Clearly, I am committing all sorts of rhetorical crimes here. Krauss would not necessarily assent to the court’s opinion that secular humanism is a religion, and it’s a terrific fallacy of my argument not only to suggest that Krauss should be bound and his opinion invalidated by this federal judge’s ruling, but also that secular humanism would desiccate and dissolve with the rest of religion in our inevitably atheist future because a federal judge tied religion and secular humanism together.

A similar fallacy lies in the suggestion that inculcating doubt in the youngest generation will kill religion, since this suggestion presumes that religion is a monolithic phenomenon, resting altogether and without exception on the ground that people must not doubt unfalsifiable propositions. The claim that doubt will end religion effectively asserts that Evangelical Christianity is Reform Judaism, and that the Dalai Lama must affirm, doubtlessly, every proposition spoken by Pope Benedict XVI.

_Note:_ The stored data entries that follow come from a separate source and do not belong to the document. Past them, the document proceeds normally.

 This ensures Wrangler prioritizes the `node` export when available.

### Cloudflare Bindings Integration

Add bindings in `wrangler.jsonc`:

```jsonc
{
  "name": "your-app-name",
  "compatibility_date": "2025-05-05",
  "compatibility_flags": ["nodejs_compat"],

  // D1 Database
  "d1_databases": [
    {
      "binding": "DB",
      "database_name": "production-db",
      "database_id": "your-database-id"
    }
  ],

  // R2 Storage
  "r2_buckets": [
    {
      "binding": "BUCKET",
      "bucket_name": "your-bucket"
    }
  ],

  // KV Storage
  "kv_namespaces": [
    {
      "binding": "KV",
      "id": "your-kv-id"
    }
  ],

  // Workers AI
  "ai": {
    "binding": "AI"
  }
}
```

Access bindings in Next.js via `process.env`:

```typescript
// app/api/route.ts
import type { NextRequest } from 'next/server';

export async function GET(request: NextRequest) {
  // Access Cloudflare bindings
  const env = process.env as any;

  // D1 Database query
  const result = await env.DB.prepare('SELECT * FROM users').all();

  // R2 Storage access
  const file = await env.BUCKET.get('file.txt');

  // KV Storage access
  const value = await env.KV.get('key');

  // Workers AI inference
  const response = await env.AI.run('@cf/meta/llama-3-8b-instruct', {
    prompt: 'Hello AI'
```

Krauss—no doubt—intuits something plausible. As a conscious, rational species, we might very well grow up and out of certain propositions. Mostly we shed falsifiable propositions, not unfalsifiable ones. More-or-less generally, humanity has outgrown the old Renaissance notion of fluid “humours” that regulate our physiology, psychology, and emotions, while a good many people have not set aside the idea that non-physical entities can affect how we feel.

But, given the evidence that, as a species, we do outgrow ideas, we certainly might expect that, within a generation, we could set aside opposition to gay marriage, as a consequence of falsifying such eminently falsifiable claims as that same-sex couples threaten the stability of so-called traditional families, raise psychologically-stunted individuals, justify dangerously licentious behavior, etc. Indeed, we might even anticipate a new generation—raised in a circumstance in which the falsifications of these propositions have attained the status of a second-hand, what-else-is-new sort of truth—growing skeptical of the (religious) institutions that insisted on dogmatic acceptance of these falsified propositions. Thus, this new, skeptical generation would come to doubt even the unfalsifiable propositions these institutions make.

But this would not spell the end of religion, which is embedded in the ways in which people move about in existence, more than it is composed of propositions, falsifiable and otherwise. Robert Orsi, and others, for instance, have made the convincing case that we should add to the ways in which we define religion the understanding that religion emerges in relationships between people, and coalesces in the practices through which we establish and maintain relationships (often perfectly irrational practices, as, for instance, the rites that sustain relationships between the living and the dead).

No wonder that a judge would legally classify secular humanism as religion. Humanists also want to meet together, to sing together, to elevate their encounters through ceremonies, and to do other irrational things to sanctify—to humanitize—knowing each other.

Religion of this sort—and we see this sort of religion in all religions—not only adapts to the falsification of propositions that can be falsified, but evolves earnestly to accommodate doubt in unfalsifiable propositions. If Orsi and the rest are right, no matter how much doubt we engender, religion will not go away until there are no more people to form relationships and to act out what those relationships mean.

That fantastical future would not exactly be the triumph of humanism. Where religion not only represents but consists ofpeople, and materializes—with all of its propositional absurdity—in the urge somehow to make manifest how people are related, religion is, indeed, a humanist phenomenon, and what it might reveal about the gods is secondary to what it reveals about us.